The evolution of this project started in 2010, right after the end of the worst economic impact of the US financial crisis. In 2011, the Commission proposed to introduce the FTT throughout the EU. The proposal did not receive full support from the EU 27; neither was there a possibility for a unanimous agreement in the foreseeable future. For this reason, 11 EU Member States (FTT jurisdictions) decided to take action by requesting that the Commission (Council) authorize the introduction of the FTT among themselves via a form of enhanced cooperation under Article 329 of the Treaty of the Functioning of the European Union (TFEU). In the Council´s decision 2013/52/EU (Council Decision), the cooperation was blessed.
As you may have heard, the United Kingdom launched a legal claim against the FTT over one year ago. Since there is not any FTT EU Directive in place yet, the action was aimed at the Council Decision. The main plea concerned a claimed infringement of Article 327 of the TFEU, on the basis of which any enhanced cooperation shall respect the competencies of those Member States of the EU which are not part of such enhanced cooperation (i.e. the UK). The UK challenged the illegal extra-territorial taxation effects of the FTT on the basis of the “the counterparty principle” and “issuance principle”.
The Court of Justice of the European Union swiftly dismissed the UK´s claim due to its pre-matureness, however it did not cast any doubt on the merits of the arguments used by the UK in the claim. Obviously, the UK must have known that legal action could be considered to be premature, since the action was aimed at the Council Decision, which does not deal with any constituent elements of the contemplated FTT. We can therefore assume that the UK might have brought this action as a precaution, in order to confirm that a subsequent legal challenge is possible. Had the UK not adopted such an approach, it could have been prohibited to launch any claim once a FTT EU Directive will be established.
The latest version of the FTT EU Directive proposal from 2013 suggests taxing securities trading by 0.1% of the market price and derivatives agreements, and “financial-market best” by 0.01% of the underlying nominal or face amount, which is used to calculate payments made on a given derivative contract.
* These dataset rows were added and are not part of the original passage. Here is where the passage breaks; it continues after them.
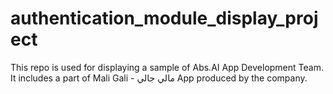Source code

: # authentication_module_display_project
This repo is used for displaying a sample of Abs.AI App Development Team. It includes a part of Mali Gali - مالي جالي App produced by the company.
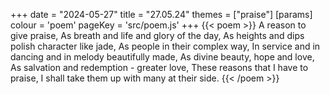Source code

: +++
date = "2024-05-27"
title = "27.05.24"
themes = ["praise"]
[params]
  colour = 'poem'
  pageKey = 'src/poem.js'
+++
{{< poem >}}
A reason to give praise,
As breath and life and glory of the day,
As heights and dips polish character like jade,
As people in their complex way,
In service and in dancing and in melody beautifully made,
As divine beauty, hope and love,
As salvation and redemption - greater love,
These reasons that I have to praise,
I shall take them up with many at their side.
{{< /poem >}}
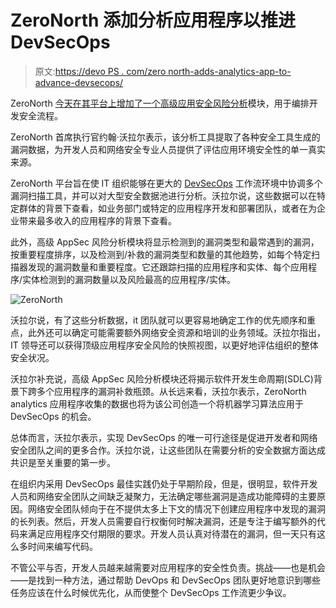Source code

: # ZeroNorth 添加分析应用程序以推进 DevSecOps

> 原文:[https://devo PS . com/zero north-adds-analytics-app-to-advance-devsecops/](https://devops.com/zeronorth-adds-analytics-app-to-advance-devsecops/)

ZeroNorth [今天在其](https://www.zeronorth.io/press-releases/zeronorths-new-advanced-appsec-analytics-empower-organizations-to-make-informed-strategic-risk-and-operational-decisions/)[平台上增加了一个高级应用安全风险分析](https://devops.com/zeronorth-extends-devsecops-orchestration-reach/)模块，用于编排开发安全流程。

ZeroNorth 首席执行官约翰·沃拉尔表示，该分析工具提取了各种安全工具生成的漏洞数据，为开发人员和网络安全专业人员提供了评估应用环境安全性的单一真实来源。

ZeroNorth 平台旨在使 IT 组织能够在更大的 [DevSecOps](https://devops.com/?s=DevSecOps) 工作流环境中协调多个漏洞扫描工具，并可以对大型安全数据池进行分析。沃拉尔说，这些数据可以在特定群体的背景下查看，如业务部门或特定的应用程序开发和部署团队，或者在为企业带来最多收入的应用程序的背景下查看。

此外，高级 AppSec 风险分析模块将显示检测到的漏洞类型和最常遇到的漏洞，按重要程度排序，以及检测到/补救的漏洞类型和数量的其他趋势，如每个特定扫描器发现的漏洞数量和重要程度。它还跟踪扫描的应用程序和实体、每个应用程序/实体检测到的漏洞数量以及风险最高的应用程序/实体。

![ZeroNorth](../Images/5ce5eda9188ec4c66ae2467cb4d06154.png)

沃拉尔说，有了这些分析数据，it 团队就可以更容易地确定工作的优先顺序和重点，此外还可以确定可能需要额外网络安全资源和培训的业务领域。沃拉尔指出，IT 领导还可以获得顶级应用程序安全风险的快照视图，以更好地评估组织的整体安全状况。

沃拉尔补充说，高级 AppSec 风险分析模块还将揭示软件开发生命周期(SDLC)背景下跨多个应用程序的漏洞补救瓶颈。从长远来看，沃拉尔表示，ZeroNorth analytics 应用程序收集的数据也将为该公司创造一个将机器学习算法应用于 DevSecOps 的机会。

总体而言，沃拉尔表示，实现 DevSecOps 的唯一可行途径是促进开发者和网络安全团队之间的更多合作。沃拉尔说，让这些团队在需要分析的安全数据方面达成共识是至关重要的第一步。

在组织内采用 DevSecOps 最佳实践仍处于早期阶段，但是，很明显，软件开发人员和网络安全团队之间缺乏凝聚力，无法确定哪些漏洞是造成功能障碍的主要原因。网络安全团队倾向于在不提供太多上下文的情况下创建应用程序中发现的漏洞的长列表。然后，开发人员需要自行权衡何时解决漏洞，还是专注于编写额外的代码来满足应用程序交付期限的要求。开发人员认真对待潜在的漏洞，但一天只有这么多时间来编写代码。

不管公平与否，开发人员越来越需要对应用程序的安全性负责。挑战——也是机会——是找到一种方法，通过帮助 DevOps 和 DevSecOps 团队更好地意识到哪些任务应该在什么时候优先化，从而使整个 DevSecOps 工作流更少争议。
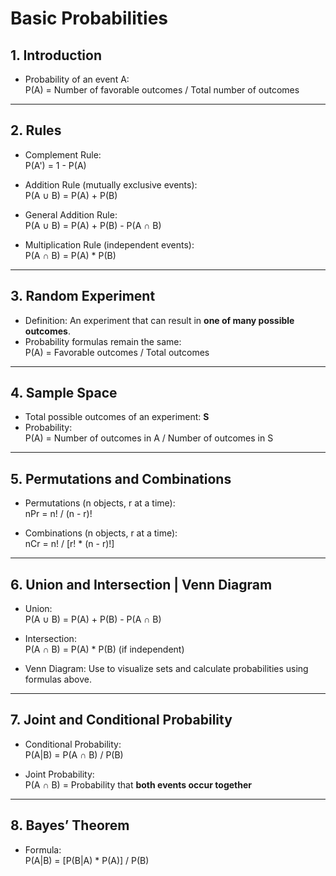 # Basic Probabilities

## 1. Introduction
- Probability of an event A:  
  P(A) = Number of favorable outcomes / Total number of outcomes

---

## 2. Rules
- Complement Rule:  
  P(A') = 1 - P(A)

- Addition Rule (mutually exclusive events):  
  P(A ∪ B) = P(A) + P(B)

- General Addition Rule:  
  P(A ∪ B) = P(A) + P(B) - P(A ∩ B)

- Multiplication Rule (independent events):  
  P(A ∩ B) = P(A) * P(B)

---

## 3. Random Experiment
- Definition: An experiment that can result in **one of many possible outcomes**.  
- Probability formulas remain the same:  
  P(A) = Favorable outcomes / Total outcomes

---

## 4. Sample Space
- Total possible outcomes of an experiment: **S**  
- Probability:  
  P(A) = Number of outcomes in A / Number of outcomes in S

---

## 5. Permutations and Combinations
- Permutations (n objects, r at a time):  
  nPr = n! / (n - r)!  

- Combinations (n objects, r at a time):  
  nCr = n! / [r! * (n - r)!]

---

## 6. Union and Intersection | Venn Diagram
- Union:  
  P(A ∪ B) = P(A) + P(B) - P(A ∩ B)

- Intersection:  
  P(A ∩ B) = P(A) * P(B) (if independent)

- Venn Diagram: Use to visualize sets and calculate probabilities using formulas above.

---

## 7. Joint and Conditional Probability
- Conditional Probability:  
  P(A|B) = P(A ∩ B) / P(B)

- Joint Probability:  
  P(A ∩ B) = Probability that **both events occur together**

---

## 8. Bayes’ Theorem
- Formula:  
  P(A|B) = [P(B|A) * P(A)] / P(B)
These are the lowest possible rates that can be fixed upwards by each FTT jurisdiction individually. In both cases, the FTT should be paid by the financial institutions involved. As a general rule, if at least one party to the financial transaction is established in the territory of any FTT jurisdiction and that a financial institution established in the territory of any FTT jurisdiction is party to the transaction (acting either for its own account or for the account of another person, or is acting in the name of a party to the transaction), such a transaction is subject to the FTT.
The so-called “counter-party principle” applies, which means that a financial institution from a non-FTT jurisdiction is deemed to be established in a FTT jurisdiction provided that it is party to a transaction with a party or another financial institution established in a FTT jurisdiction. Additionally, if none of the parties/financial institutions to the transaction are established in a FTT jurisdiction, but the product or one of the financial instruments has been issued in the FTT jurisdiction (“issuance principle”), FTT takes place. On this note, please find below some examples.
- A Slovak insurance company purchases shares from a Czech bank. FTT is due in Slovakia and the Czech Republic at national rates.
- A US fund sells Slovak bonds to a Chinese bank. FTT is due in Slovakia as both financial institutions are regarded as being established in Slovakia for FTT purposes.
- An Austrian fund manager manages a portfolio of securities for a Slovak client and purchases UCITS established in France. FTT is due both in Austria and in France.
In closing, let me just share with you some other Commission´s mottos about the FTT: “Those who want to serve the EU 11 market will have to pay the FTT!” or “EU 11 is too big a market for not being served by financial institutions.”